OpenGApps is a relatively young project. If you check our domain information, you’ll see we registered opengapps.org at June 27th 2015, so that is only 3 months ago! But the project has been received quite well by the community, and each day we keep attracting more people to our website, and more stargazers at GitHub.
Currently we have around 12.000 daily visitors at opengapps.org, in the weekends even more. Around 45% of those go directly to our website, so probably our loyal group of flashaholics who bookmarked the website :-) The other visitors are referred to us from a varied set of Android related websites. As to be expected, XDA Forums is the largest, but also many non-English forums and various ROM hosting websites refer their visitors to Open GApps.
Our number of daily downloads is even a little bit higher than the amount of visitors on opengapps.org, because some users (e.g. those using Pushbullet) directly browse to our releases section on GitHub, without ever going through our website.
We gathered some download statistics over the period of 17th of July to the 23rd of September and created some graphs to give more insight into which packages are most popular.

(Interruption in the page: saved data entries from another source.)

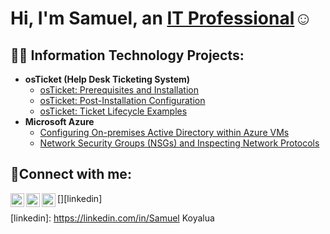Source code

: <h1>Hi, I'm Samuel, an <a href="https://linkedin.com/in/Samuel Koyalua">IT Professional</a>☺</h1>

<h2>👨‍💻 Information Technology Projects:</h2>

- <b>osTicket (Help Desk Ticketing System)</b>
  - [osTicket: Prerequisites and Installation](https://github.com/Samuelkoyalua/osticket-prereqs)
  - [osTicket: Post-Installation Configuration](https://github.com/Samuelkoyalua/post-install-config)
  - [osTicket: Ticket Lifecycle Examples](https://github.com/Samuelkoyalua/ticket-lifecycle)
- <b>Microsoft Azure</b>
  - [Configuring On-premises Active Directory within Azure VMs](https://github.com/Samuelkoyalua/configure-ad)
  - [Network Security Groups (NSGs) and Inspecting Network Protocols](https://github.com/Samuelkoyalua/azure-network-protocols)

<h2>🤳Connect with me:</h2>

[<img align="left" alt="Josh | Twitter" width="22px" src="https://cdn.jsdelivr.net/npm/simple-icons@v3/icons/twitter.svg" />][twitter]
[<img align="left" alt="Josh | LinkedIn" width="22px" src="https://cdn.jsdelivr.net/npm/simple-icons@v3/icons/linkedin.svg" />][linkedin]
[<img align="left" alt="Josh | Instagram" width="22px" src="https://cdn.jsdelivr.net/npm/simple-icons@v3/icons/instagram.svg" />][instagram]

[twitter]: https://twitter.com/Samthepham
[instagram]: https://www.instagram.com/elroi_hearsam
[linkedin]: https://linkedin.com/in/Samuel Koyalua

First we can have a look at the most popular platforms. Unsurprisingly ARM is the most popular, taking around 91.3% market share. But is interesting to see that ARM64 is already 6.1%, while the amount of 64 bit devices is relatively limited. With the new set of high end Android devices to be announced this fall we expect this number to increase.
Another interesting graph is the set of Android versions that are chosen. 5.1 is clearly dominating, with most custom ROMs being based on the latest Lollipop release. What surprised us though, is the amount of 5.0 downloads. With 6.7% the market share is not large, but with Google itself having released 5.1 very quickly after 5.0, to fix some serious issues, it is surprising to see that any ROM is still 5.0 based. Especially considering that CyanogenMod’s 12 (=5.0) branch did also never really mature before switching to 12.1 (=5.1) and e.g. lacks important (security) fixes.
Our final graph is the set of variants chosen. The discontinued fornexus variant is left out of the graph since its functionality is now embedded into the other variants (and it had less than 1% anyway). As you can see the stock package is the most popular, probably helped by being the default choice when visiting opengapps.org without any preset parameters. But all packages have quite some serious share, which shows that there is demand for all the flavours. Not shown in the graph, but important to notice, is that the variant preference varies by Android version. E.g. the devices with Android 4.4 tend to have a small
/system/ partition, resulting in the smaller packages being more popular. While for 5.1 the larger packages like stock and aroma are popular choices.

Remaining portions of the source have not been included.